Although the defendant’s salary decrease is suspect in the CT Page 15728 court’s mind and completely ignored by the plaintiff, there was no evidence offered to refute the decrease and it is a fact this court finds and one the plaintiff must appreciate and adjust to, sooner as opposed to later.
The parties initially resided together at 54 Rope Ferry Road, Waterford, Connecticut, a property owned by the defendant since 1988. This property was sold sometime during the marriage, probably in July of 2000. If defendant’s exhibit E-2 references the sale of this property, the defendant received approximately $43,000 from the sale of this property. The defendant testified at his deposition that the proceeds from the sale were used to purchase the marital residence located at 16 Colonial Drive, Waterford, Connecticut. This would appear unlikely in that the marital residence was purchased in August of 1999. The marital residence was purchased for $189,500, $151,000 of which was financed. The marital residence is currently occupied by the plaintiff and children. The court finds its current fair market value to be $325,000. The property is encumbered by a mortgage with a current balance due of approximately $85,600. This is by far the parties’ largest asset.
Additionally, at the time of the marriage, the defendant owned a time share in Orlando, Florida. The date of purchase or value at time of purchase is unknown to the court. Its current fair market value is $17,000.

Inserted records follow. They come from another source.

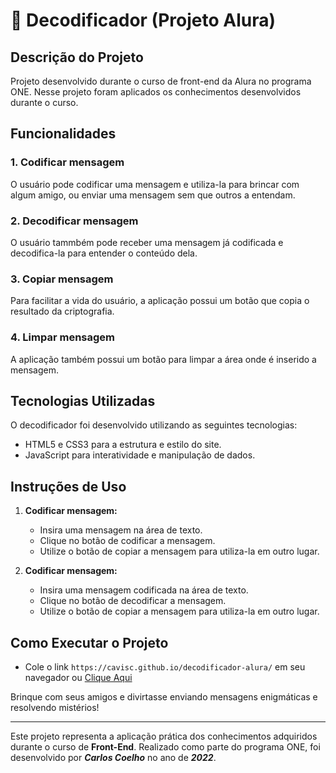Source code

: # 🔑 Decodificador (Projeto Alura)

## Descrição do Projeto

Projeto desenvolvido durante o curso de front-end da Alura no programa ONE. Nesse projeto foram aplicados os conhecimentos desenvolvidos durante o curso.

## Funcionalidades

### 1. Codificar mensagem

O usuário pode codificar uma mensagem e utiliza-la para brincar com algum amigo, ou enviar uma mensagem sem que outros a entendam.

### 2. Decodificar mensagem

O usuário tammbém pode receber uma mensagem já codificada e decodifica-la para entender o conteúdo dela.

### 3. Copiar mensagem

Para facilitar a vida do usuário, a aplicação possui um botão que copia o resultado da criptografia.

### 4. Limpar mensagem

A aplicação também possui um botão para limpar a área onde é inserido a mensagem.

## Tecnologias Utilizadas

O decodificador foi desenvolvido utilizando as seguintes tecnologias:

- HTML5 e CSS3 para a estrutura e estilo do site.
- JavaScript para interatividade e manipulação de dados.

## Instruções de Uso

1. **Codificar mensagem:**
   - Insira uma mensagem na área de texto.
   - Clique no botão de codificar a mensagem.
   - Utilize o botão de copiar a mensagem para utiliza-la em outro lugar.

2. **Codificar mensagem:**
   - Insira uma mensagem codificada na área de texto.
   - Clique no botão de decodificar a mensagem.
   - Utilize o botão de copiar a mensagem para utiliza-la em outro lugar.

## Como Executar o Projeto

- Cole o link `https://cavisc.github.io/decodificador-alura/` em seu navegador ou [Clique Aqui](https://cavisc.github.io/decodificador-alura/)

Brinque com seus amigos e divirtasse enviando mensagens enigmáticas e resolvendo mistérios!

--- 

Este projeto representa a aplicação prática dos conhecimentos adquiridos durante o curso de **Front-End**. Realizado como parte do programa ONE, foi desenvolvido por ***Carlos Coelho*** no ano de ***2022***.
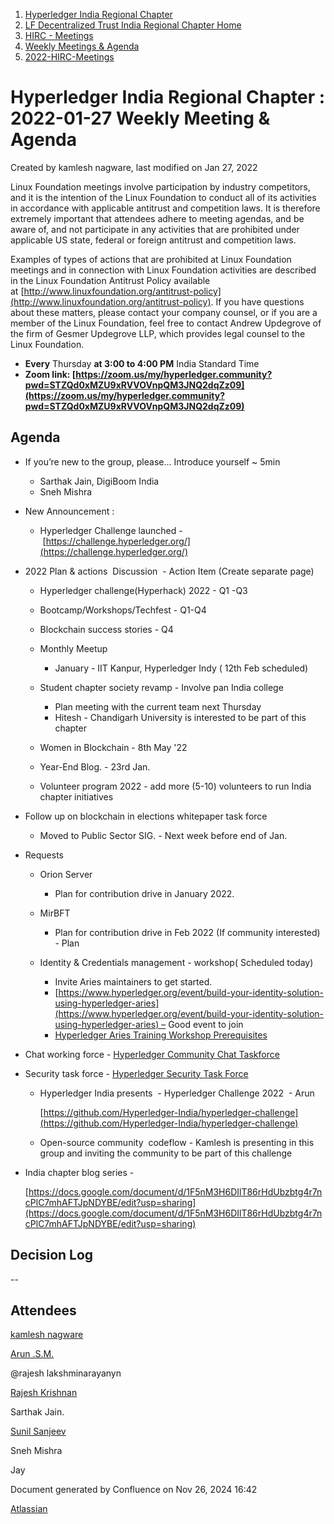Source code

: 1. [Hyperledger India Regional Chapter](index.html)
2. [LF Decentralized Trust India Regional Chapter Home](LF-Decentralized-Trust-India-Regional-Chapter-Home_19169282.html)
3. [HIRC - Meetings](HIRC---Meetings_19169350.html)
4. [Weekly Meetings &amp; Agenda](19169352.html)
5. [2022-HIRC-Meetings](2022-HIRC-Meetings_19170168.html)

# Hyperledger India Regional Chapter : 2022-01-27 Weekly Meeting &amp; Agenda

Created by kamlesh nagware, last modified on Jan 27, 2022

Linux Foundation meetings involve participation by industry competitors, and it is the intention of the Linux Foundation to conduct all of its activities in accordance with applicable antitrust and competition laws. It is therefore extremely important that attendees adhere to meeting agendas, and be aware of, and not participate in any activities that are prohibited under applicable US state, federal or foreign antitrust and competition laws.

Examples of types of actions that are prohibited at Linux Foundation meetings and in connection with Linux Foundation activities are described in the Linux Foundation Antitrust Policy available at [http://www.linuxfoundation.org/antitrust-policy](http://www.linuxfoundation.org/antitrust-policy). If you have questions about these matters, please contact your company counsel, or if you are a member of the Linux Foundation, feel free to contact Andrew Updegrove of the firm of Gesmer Updegrove LLP, which provides legal counsel to the Linux Foundation.

- **Every** Thursday **at 3:00 to 4:00 PM** India Standard Time
- **Zoom link: [https://zoom.us/my/hyperledger.community?pwd=STZQd0xMZU9xRVVOVnpQM3JNQ2dqZz09](https://zoom.us/my/hyperledger.community?pwd=STZQd0xMZU9xRVVOVnpQM3JNQ2dqZz09)**

## Agenda

- If you’re new to the group, please… Introduce yourself ~ 5min
  
  - Sarthak Jain, DigiBoom India
  - Sneh Mishra
- New Announcement :
  
  - Hyperledger Challenge launched - [https://challenge.hyperledger.org/](https://challenge.hyperledger.org/)
- 2022 Plan &amp; actions  Discussion  - Action Item (Create separate page)
  
  - Hyperledger challenge(Hyperhack) 2022 - Q1 -Q3
  - Bootcamp/Workshops/Techfest - Q1-Q4
  - Blockchain success stories - Q4
  - Monthly Meetup
    
    - January - IIT Kanpur, Hyperledger Indy ( 12th Feb scheduled)
  - Student chapter society revamp - Involve pan India college 
    
    - Plan meeting with the current team next Thursday
    - Hitesh - Chandigarh University is interested to be part of this chapter
  - Women in Blockchain - 8th May '22
  - Year-End Blog. - 23rd Jan.
  - Volunteer program 2022 - add more (5-10) volunteers to run India chapter initiatives
- Follow up on blockchain in elections whitepaper task force
  
  - Moved to Public Sector SIG. - Next week before end of Jan.
- Requests
  
  - Orion Server
    
    - Plan for contribution drive in January 2022.
  - MirBFT 
    
    - Plan for contribution drive in Feb 2022 (If community interested) - Plan
  - Identity &amp; Credentials management - workshop( Scheduled today)
    
    - Invite Aries maintainers to get started.
    - [https://www.hyperledger.org/event/build-your-identity-solution-using-hyperledger-aries](https://www.hyperledger.org/event/build-your-identity-solution-using-hyperledger-aries) – Good event to join
    - [Hyperledger Aries Training Workshop Prerequisites](https://lf-hyperledger.atlassian.net/wiki/display/events/Hyperledger+Aries+Training+Workshop+Prerequisites)
- Chat working force - [Hyperledger Community Chat Taskforce](https://lf-hyperledger.atlassian.net/wiki/display/TF/Hyperledger+Community+Chat+Taskforce)
- Security task force - [Hyperledger Security Task Force](https://lf-hyperledger.atlassian.net/wiki/display/TF/Hyperledger+Security+Task+Force)
  
  - Hyperledger India presents  - Hyperledger Challenge 2022  - Arun 
    
    [https://github.com/Hyperledger-India/hyperledger-challenge](https://github.com/Hyperledger-India/hyperledger-challenge)
  - Open-source community  codeflow - Kamlesh is presenting in this group and inviting the community to be part of this challenge
- India chapter blog series - 
  
  [https://docs.google.com/document/d/1F5nM3H6DIlT86rHdUbzbtg4r7ncPlC7mhAFTJpNDYBE/edit?usp=sharing](https://docs.google.com/document/d/1F5nM3H6DIlT86rHdUbzbtg4r7ncPlC7mhAFTJpNDYBE/edit?usp=sharing)

## Decision Log

--

## Attendees

[kamlesh nagware](https://lf-hyperledger.atlassian.net/wiki/people/557058:8e1fc425-f938-4b39-ad13-9cd8b0ddde52?ref=confluence) 

[Arun .S.M.](https://lf-hyperledger.atlassian.net/wiki/people/621a0e5097d313006ba7386a?ref=confluence)

@rajesh lakshminarayanyn

[Rajesh Krishnan](https://lf-hyperledger.atlassian.net/wiki/people/712020:edfbbf83-28be-4c2e-8863-7b0570fb781e?ref=confluence)

Sarthak Jain.

[Sunil Sanjeev](https://lf-hyperledger.atlassian.net/wiki/people/712020:226b8da4-be9e-4ff1-b865-1161fdaa2892?ref=confluence)

Sneh Mishra

Jay

Document generated by Confluence on Nov 26, 2024 16:42

[Atlassian](http://www.atlassian.com/)
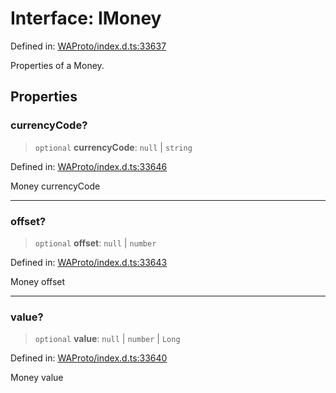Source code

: # Interface: IMoney

Defined in: [WAProto/index.d.ts:33637](https://github.com/Fokusdotid/Baileys/blob/3623833a320f5e60f370ef835f3de341453290f5/WAProto/index.d.ts#L33637)

Properties of a Money.

## Properties

### currencyCode?

> `optional` **currencyCode**: `null` \| `string`

Defined in: [WAProto/index.d.ts:33646](https://github.com/Fokusdotid/Baileys/blob/3623833a320f5e60f370ef835f3de341453290f5/WAProto/index.d.ts#L33646)

Money currencyCode

***

### offset?

> `optional` **offset**: `null` \| `number`

Defined in: [WAProto/index.d.ts:33643](https://github.com/Fokusdotid/Baileys/blob/3623833a320f5e60f370ef835f3de341453290f5/WAProto/index.d.ts#L33643)

Money offset

***

### value?

> `optional` **value**: `null` \| `number` \| `Long`

Defined in: [WAProto/index.d.ts:33640](https://github.com/Fokusdotid/Baileys/blob/3623833a320f5e60f370ef835f3de341453290f5/WAProto/index.d.ts#L33640)

Money value
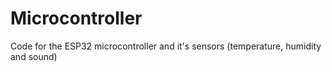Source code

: # Microcontroller
Code for the ESP32 microcontroller and it's sensors (temperature, humidity and sound)
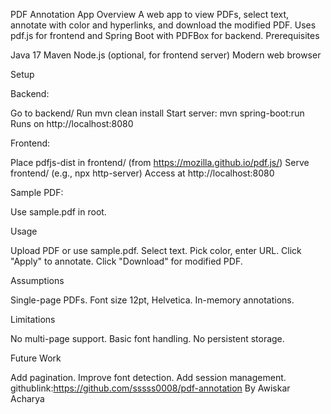 PDF Annotation App
Overview
A web app to view PDFs, select text, annotate with color and hyperlinks, and download the modified PDF. Uses pdf.js for frontend and Spring Boot with PDFBox for backend.
Prerequisites

Java 17
Maven
Node.js (optional, for frontend server)
Modern web browser

Setup

Backend:

Go to backend/
Run mvn clean install
Start server: mvn spring-boot:run
Runs on http://localhost:8080


Frontend:

Place pdfjs-dist in frontend/ (from https://mozilla.github.io/pdf.js/)
Serve frontend/ (e.g., npx http-server)
Access at http://localhost:8080


Sample PDF:

Use sample.pdf in root.



Usage

Upload PDF or use sample.pdf.
Select text.
Pick color, enter URL.
Click "Apply" to annotate.
Click "Download" for modified PDF.

Assumptions

Single-page PDFs.
Font size 12pt, Helvetica.
In-memory annotations.

Limitations

No multi-page support.
Basic font handling.
No persistent storage.

Future Work

Add pagination.
Improve font detection.
Add session management.
githublink:https://github.com/sssss0008/pdf-annotation
By Awiskar Acharya 
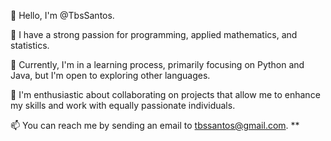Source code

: 👋 Hello, I'm @TbsSantos.

👀 I have a strong passion for programming, applied mathematics, and statistics.

🌱 Currently, I'm in a learning process, primarily focusing on Python and Java, but I'm open to exploring other languages.

💞 I'm enthusiastic about collaborating on projects that allow me to enhance my skills and work with equally passionate individuals.

📫 You can reach me by sending an email to tbssantos@gmail.com.
**
<!---
TbsSantos/TbsSantos is a ✨ special ✨ repository because its `README.md` (this file) appears on your GitHub profile.
You can click the Preview link to take a look at your changes.
--->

The defendant also owned at the time of the marriage an investment account with AG Edwards, which included two IRAs and a single account with a consolidated value of $183,200 as of August 1998. In addition to these three accounts, the parties currently hold several other accounts with AG Edwards, including accounts held for the benefit of the minor children. The total current value of all accounts, both retirement and non-retirement, is approximately $146,809.76. The court would note that the value of these consolidated accounts as of January 31, 2006 was $194,421.99. There was a $50,000 withdrawal from the defendant’s individual account on February 3, 2006, the day after the defendant’s deposition. There was no explanation offered as to where these funds went, but wherever the money went, the court can only infer that it inured to the defendant’s benefit. In an effort to figure out this puzzle, the court did note that the defendant’s account statement for his Citizens Bank account shows a deposit of $28,353.64 on February 9, 2006. Whether this deposit is at all related to the $50,000 withdrawal remains a mystery to CT Page 15729 the court. The same Citizens Bank statement indicates that the defendant issued two separate checks, both to Bank of America on February 10, 2006, one for $19,692.87 and the other for $10,053.78. Regrettable, though, reviewing the Citizens Bank statements, of which there were only two submitted, raises more questions than it answers. The balance of the defendant’s Citizens Bank checking and savings account as of April 26, 2005 was $30,570.80. As of February 27, 2006 the account balance was $6,298.18. As of the date of the defendant’s financial affidavit filed for this proceeding the balance of this same account is $350.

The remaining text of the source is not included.